• _Records from a data collection_
•••••
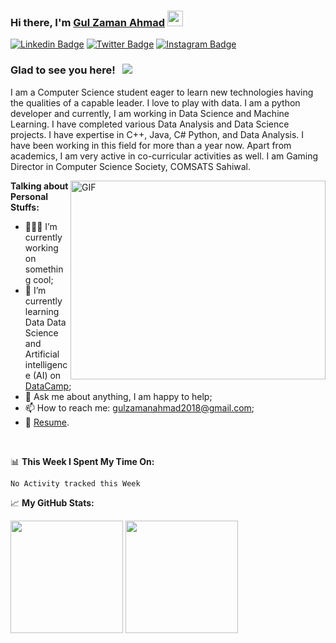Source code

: ### Hi there, I'm <a href="https://gkassym.netlify.app" target="_blank">Gul Zaman Ahmad</a> <img src="https://media.giphy.com/media/hvRJCLFzcasrR4ia7z/giphy.gif" width="25px">

[![Linkedin Badge](https://img.shields.io/badge/-LinkedIn-0e76a8?style=flat-square&logo=Linkedin&logoColor=white)](https://www.linkedin.com/in/gul-zaman-ahmad-039380159)
[![Twitter Badge](https://img.shields.io/badge/-Twitter-00acee?style=flat-square&logo=Twitter&logoColor=white)](https://twitter.com/Gul_Zaman_Ahmad)
[![Instagram Badge](https://img.shields.io/badge/-Instagram-e4405f?style=flat-square&logo=Instagram&logoColor=white)](https://www.instagram.com/iamgulzamanahmad/)

### Glad to see you here! &nbsp; ![](https://visitor-badge.glitch.me/badge?page_id=Gapur.Gapur)

I am a Computer Science student eager to learn new technologies having the qualities of a capable leader.
I love to play with data. I am a python developer and currently, I am working in Data Science and Machine Learning. I have completed various Data Analysis and Data Science projects. I have expertise in C++, Java, C# Python, and Data Analysis. I have been working in this field for more than a year now.
Apart from academics, I am very active in co-curricular activities as well. I am Gaming Director in Computer Science Society, COMSATS Sahiwal.

<img align="right" alt="GIF" src="https://github.com/Gapur/Gapur/blob/master/coding.gif?raw=true" width="408" height="318" />
  

**Talking about Personal Stuffs:**

- 👨🏻‍💻 I’m currently working on something cool;
- 🚀 I’m currently learning Data Data Science and Artificial intelligence (AI) on [DataCamp](https://www.datacamp.com/);
- 💬 Ask me about anything, I am happy to help;
- 📫 How to reach me: gulzamanahmad2018@gmail.com;
- 📝 [Resume](https://www.linkedin.com/resume-builder/urn:li:fs_memberResume:21138970/?edit=true).

</br>

📊 **This Week I Spent My Time On:**
<!--START_SECTION:waka-->
```text
No Activity tracked this Week
```
<!--END_SECTION:waka-->


📈 **My GitHub Stats:**

<p>
  <img height="180em" src="https://github-readme-stats.vercel.app/api?username=GulZamanAhmad786&show_icons=true&hide_border=true&&count_private=true&include_all_commits=true" />
  <img height="180em" src="https://github-readme-stats.vercel.app/api/top-langs/?username=GulZamanAhmad786&exclude_repo=KNN-Image-Classification&show_icons=true&hide_border=true&layout=compact&langs_count=8"/>
</p>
•••••
• _Problem description_
Nothing but an exact copy of the data above, minus its pictures, should appear in the response.

• _Task answer_
Source code

: ### Hi there, I'm <a href="https://gkassym.netlify.app" target="_blank">Gul Zaman Ahmad</a> <img src="https://media.giphy.com/media/hvRJCLFzcasrR4ia7z/giphy.gif" width="25px">

[![Linkedin Badge](https://img.shields.io/badge/-LinkedIn-0e76a8?style=flat-square&logo=Linkedin&logoColor=white)](https://www.linkedin.com/in/gul-zaman-ahmad-039380159)
[![Twitter Badge](https://img.shields.io/badge/-Twitter-00acee?style=flat-square&logo=Twitter&logoColor=white)](https://twitter.com/Gul_Zaman_Ahmad)
[![Instagram Badge](https://img.shields.io/badge/-Instagram-e4405f?style=flat-square&logo=Instagram&logoColor=white)](https://www.instagram.com/iamgulzamanahmad/)

### Glad to see you here! &nbsp; ![](https://visitor-badge.glitch.me/badge?page_id=Gapur.Gapur)

I am a Computer Science student eager to learn new technologies having the qualities of a capable leader.
I love to play with data. I am a python developer and currently, I am working in Data Science and Machine Learning. I have completed various Data Analysis and Data Science projects. I have expertise in C++, Java, C# Python, and Data Analysis. I have been working in this field for more than a year now.
Apart from academics, I am very active in co-curricular activities as well. I am Gaming Director in Computer Science Society, COMSATS Sahiwal.

<img align="right" alt="GIF" src="https://github.com/Gapur/Gapur/blob/master/coding.gif?raw=true" width="408" height="318" />
  

**Talking about Personal Stuffs:**

- 👨🏻‍💻 I’m currently working on something cool;
- 🚀 I’m currently learning Data Data Science and Artificial intelligence (AI) on [DataCamp](https://www.datacamp.com/);
- 💬 Ask me about anything, I am happy to help;
- 📫 How to reach me: gulzamanahmad2018@gmail.com;
- 📝 [Resume](https://www.linkedin.com/resume-builder/urn:li:fs_memberResume:21138970/?edit=true).

</br>

📊 **This Week I Spent My Time On:**
<!--START_SECTION:waka-->
```text
No Activity tracked this Week
```
<!--END_SECTION:waka-->


📈 **My GitHub Stats:**

<p>
  <img height="180em" src="https://github-readme-stats.vercel.app/api?username=GulZamanAhmad786&show_icons=true&hide_border=true&&count_private=true&include_all_commits=true" />
  <img height="180em" src="https://github-readme-stats.vercel.app/api/top-langs/?username=GulZamanAhmad786&exclude_repo=KNN-Image-Classification&show_icons=true&hide_border=true&layout=compact&langs_count=8"/>
</p>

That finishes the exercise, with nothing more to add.